The RWGH method is the standard approach for aggregating data from various signal sources to assess if a limited number of signal sources are in the NLoS propagation stage. The RWGH approach utilizes the estimated location coordinates to calculate observation residuals and evaluates these residual values to determine whether an observation is under the NLoS propagation condition [25]. The advantage of this method is that prior knowledge is not required. Ref. [32] leveraged the Cayley–Menger determinants within the framework of the distance geometry theory to ascertain NLoS propagation across three channels within each group, subsequently identifying specific LoS and NLoS anchors through an exhaustive traversal of the detection outcomes across all groups.

Nonetheless, the technique for aggregating various signal sources imposes stringent demands on the user’s surroundings and is capable only of identifying anomalous NLoS propagation, which is inherently unstable. Consequently, it is more prevalent to formulate a probability distribution for the propagation of a singular signal source and utilize this distribution to ascertain the NLoS propagation of the signal source [33]. Aghaie utilized the generalized likelihood ratio test method, postulating that the measurement and NLoS errors follow distinct probability distributions [26]. The probability that different types of channel information belong to different distributions was calculated according to the Neyman–Pearson criterion. NLoS identification was conducted by adjusting the false alarm and detection probabilities. However, the efficacy of this method is heavily dependent on the parameter settings, indicating limited generalization capability. Wang et al. adopted the Bayesian sequential test method, wherein the probabilities are updated after each new data collection and the presence of NLoS is determined based on previous knowledge and current evidence [27]. Similarly, Yan et al. used Bayesian sequential testing to ascertain whether the current propagation is NLoS and applied a modified Kalman filter to smooth the NLoS measurement data, thereby reducing the NLoS forward error [34].
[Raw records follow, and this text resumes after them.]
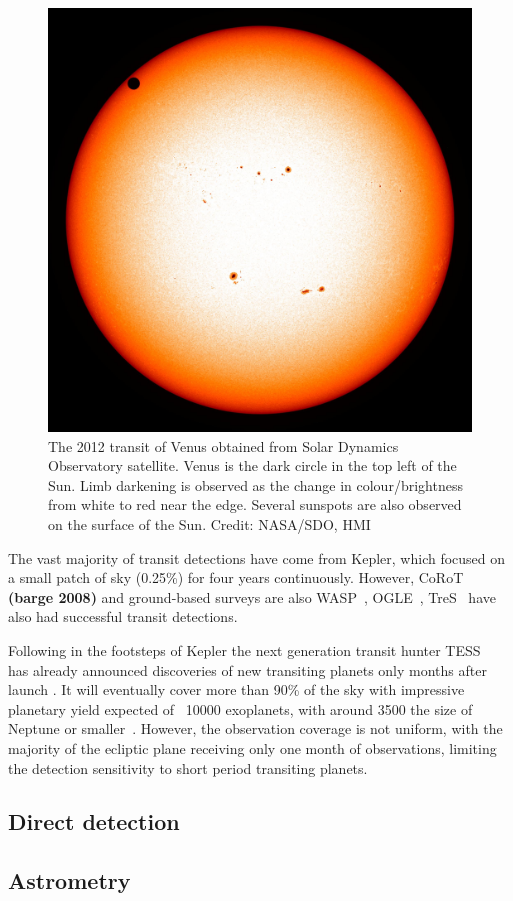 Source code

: \begin{figure}
    \centering
    \includegraphics[width=0.3\linewidth]{./figures/introduction/SDO_2012_Venus_Transit.jpg}
    \caption{The 2012 transit of Venus obtained from Solar Dynamics Observatory satellite. Venus is the dark circle in the top left of the Sun. Limb darkening is observed as the change in colour/brightness from white to red near the edge. Several sunspots are also observed on the surface of the Sun. Credit: NASA/SDO, HMI}
    \label{fig:transit_venus}
\end{figure}


The vast majority of transit detections have come from Kepler\citep{borucki_characteristics_2011}, which focused on a small patch of sky (0.25\%) for four years continuously.
However, {CoRoT} \textbf{(barge 2008)} and ground-based surveys are also WASP~\citet{pollacco_wasp_2006}, OGLE~\citep{udalski_optical_2002}, TreS~\citep{alonso_tres1_2004} have also had successful transit detections.

Following in the footsteps of Kepler the next generation transit hunter TESS~\citep{ricker_transiting_2014} has already announced discoveries of new transiting planets only months after launch \citet{vanderspek_tess_2018, gandolfi_tesss_2018, huang_tess_2018}.
It will eventually cover more than 90\% of the sky with impressive planetary yield expected of ~10000 exoplanets, with around 3500 the size of Neptune or smaller~\citep{barclay_revisded_2018, huang_expected_2018}.
However, the observation coverage is not uniform, with the majority of the ecliptic plane receiving only one month of observations, limiting the detection sensitivity to short period transiting planets.


\subsection{Direct detection}



\subsection{Astrometry}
The aforementioned conventional techniques for determining probability distributions frequently encounter the same issue: the information dimension of the probability predominantly comprises the time of arrival and the angle of arrival. This information significantly relies on the estimation methods for distance and angle, rendering it infeasible to utilize propagation data of higher dimensions to assess the probability distribution. Estimating a probability distribution simultaneously requires a predetermined type of probability distribution, and identifying the exact probability distribution associated with NLoS is challenging. Recognizing a probability distribution will profoundly influence the estimation result. Consequently, researchers have contemplated employing machine learning techniques for NLoS identification.
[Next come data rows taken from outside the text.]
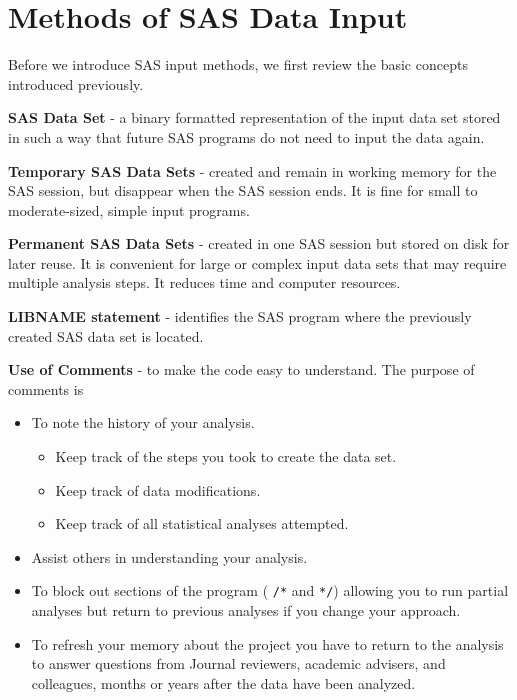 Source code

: \documentclass[
]{book}
\providecommand{\tightlist}{%
  \setlength{\itemsep}{0pt}\setlength{\parskip}{0pt}}
\begin{document}
\hypertarget{methods-of-sas-data-input}{%
\chapter{Methods of SAS Data Input}\label{methods-of-sas-data-input}}

Before we introduce SAS input methods, we first review the basic concepts introduced previously.

\textbf{SAS Data Set} - a binary formatted representation of the input data set stored in such a way that future SAS programs do not need to input the data again.

\textbf{Temporary SAS Data Sets} - created and remain in working memory for the SAS session, but disappear when the SAS session ends. It is fine for small to moderate-sized, simple input programs.

\textbf{Permanent SAS Data Sets} - created in one SAS session but stored on disk for later reuse. It is convenient for large or complex input data sets that may require multiple analysis steps. It reduces time and computer resources.

\textbf{LIBNAME statement} - identifies the SAS program where the previously created SAS data set is located.

\textbf{Use of Comments} - to make the code easy to understand. The purpose of comments is

\begin{itemize}
\item
  To note the history of your analysis.

  \begin{itemize}
  \tightlist
  \item
    Keep track of the steps you took to create the data set.
  \item
    Keep track of data modifications.
  \item
    Keep track of all statistical analyses attempted.
  \end{itemize}
\item
  Assist others in understanding your analysis.
\item
  To block out sections of the program ( \texttt{/*} and \texttt{*/}) allowing you to run partial analyses but return to previous analyses if you change your approach.
\item
  To refresh your memory about the project you have to return to the analysis to answer questions from Journal reviewers, academic advisers, and colleagues, months or years after the data have been analyzed.
\end{itemize}
\end{document}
2.2. Machine Learning Methods

Given that signal propagation can fundamentally be categorized into LoS and NLoS, the identification of NLoS can inherently be framed as a binary classification problem [35,36,37]. Consequently, the introduction of ML techniques to address the issue of NLoS identification is feasible [38]. The primary consideration is the selection of the network inputs [39]. Numerous studies have previously utilized the estimated channel characteristics as the inputs, including maximum correlation magnitude, energy decay, peak decay exponent, root-mean-square delay spread, mean excess delay, Rician K-factor, kurtosis, skewness, and total received power [40,41,42,43,44,45,46,47,48]. With the parameters mentioned above as the network inputs, researchers initially considered employing the random forest methodology to identify NLoS propagation [49,50]. This method constructs multiple decision trees for network training by randomly selecting samples and training parameters. In the testing phase, decisions are made by feeding inputs to multiple decision trees, and multiple decisions are weighted to determine whether the signal propagation is LoS or NLoS [51,52]. Similarly, methods based on Support Vector Machines (SVMs) for NLoS identification have been considered [53,54,55]. Barral et al. utilized the received signal strength and range as features for NLoS discrimination using an SVM [56].
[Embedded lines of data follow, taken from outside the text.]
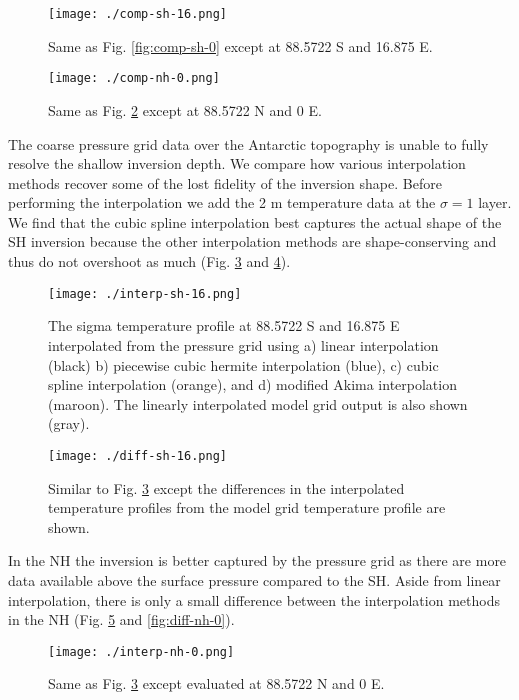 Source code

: \documentclass[11pt]{article}
\begin{document}
\begin{figure}[htbp]
\centering
\texttt{[image: ./comp-sh-16.png]}
\caption{\label{fig:comp-sh-16}Same as Fig. \ref{fig:comp-sh-0} except at 88.5722 S and 16.875 E.}
\end{figure}

\begin{figure}[htbp]
\centering
\texttt{[image: ./comp-nh-0.png]}
\caption{\label{fig:comp-nh-0}Same as Fig. \ref{fig:comp-nh-0} except at 88.5722 N and 0 E.}
\end{figure}

The coarse pressure grid data over the Antarctic topography is unable to fully resolve the shallow inversion depth. We compare how various interpolation methods recover some of the lost fidelity of the inversion shape. Before performing the interpolation we add the 2 m temperature data at the \(\sigma=1\) layer. We find that the cubic spline interpolation best captures the actual shape of the SH inversion because the other interpolation methods are shape-conserving and thus do not overshoot as much (Fig. \ref{fig:interp-sh-16} and \ref{fig:diff-sh-16}).

\begin{figure}[htbp]
\centering
\texttt{[image: ./interp-sh-16.png]}
\caption{\label{fig:interp-sh-16}The sigma temperature profile at 88.5722 S and 16.875 E interpolated from the pressure grid using a) linear interpolation (black) b) piecewise cubic hermite interpolation (blue), c) cubic spline interpolation (orange), and d) modified Akima interpolation (maroon). The linearly interpolated model grid output is also shown (gray).}
\end{figure}

\begin{figure}[htbp]
\centering
\texttt{[image: ./diff-sh-16.png]}
\caption{\label{fig:diff-sh-16}Similar to Fig. \ref{fig:interp-sh-16} except the differences in the interpolated temperature profiles from the model grid temperature profile are shown.}
\end{figure}

In the NH the inversion is better captured by the pressure grid as there are more data available above the surface pressure compared to the SH. Aside from linear interpolation, there is only a small difference between the interpolation methods in the NH (Fig. \ref{fig:interp-nh-0} and \ref{fig:diff-nh-0}).

\begin{figure}[htbp]
\centering
\texttt{[image: ./interp-nh-0.png]}
\caption{\label{fig:interp-nh-0}Same as Fig. \ref{fig:interp-sh-16} except evaluated at 88.5722 N and 0 E.}
\end{figure}
\end{document}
The method mentioned above, although effective, essentially addresses only the issue of multi-parameter threshold selection for judgment, whereas the overall recognition performance of the NLoS continues to be constrained by the inherent limitations of these features. Consequently, the academic community has considered directly inputting the raw channel state information, such as the channel impulse response (CIR), into the networks to allow them to autonomously learn the underlying features to realize NLoS identification [57,58,59]. Zhu et al. [60] defined a lightweight convolutional neural network (CNN) architecture for NLoS identification. Si et al. [61] combined multilayer perceptrons (MLPs) with CNNs to achieve enhanced performance. Kong developed the CNN framework and utilized the dung beetle optimizer (DBO) to design an improved DBO-CNN that employed circle chaotic mapping, non-uniform Gaussian mutation strategies, and multi-stage perturbation strategies to optimize exploration capabilities, thereby improving the F1-Score by 3.31% [62]. However, the primary issue with this method is the requirement for a substantial number of labeled samples. Equal numbers of NLoS and LoS channel samples are required to learn the features of the NLoS and LoS channels adequately. Collecting NLoS propagation samples that cover nearly all scenarios during measurements is impractical, and their application across different scenes presents even more significant challenges.

Based on the issues outlined above, one possible solution is a one-class neural network built by training solely with LoS dataset samples, which enables deep neural networks to exhaustively learn the latent features of a single category of samples and construct hyperplanes to differentiate between LoS and NLoS [63,64]. However, this method is computationally complex and updates are slow. Another approach utilizes an autoencoder (AE) to learn the latent features of the LoS samples for efficient encoding [65,66]. The training method involves training a pair of encoders and decoders simultaneously; the encoder first encodes the samples and then decodes them using the decoder [67]. The reconstructed samples are compared with the original samples to construct a loss function for model training. This method can fully extract the features of the LoS samples [68]. Moreover, for NLoS data that do not belong to LoS, the samples reconstructed through encoding and decoding will generate a significant reconstruction error, thereby revealing themselves as NLoS samples [65,69,70,71]. However, the selection of an appropriate discrimination threshold has always been challenging [72]. To this end, some researchers have proposed using the kernel density estimation (KDE) method to estimate the probability density distribution of LoS samples.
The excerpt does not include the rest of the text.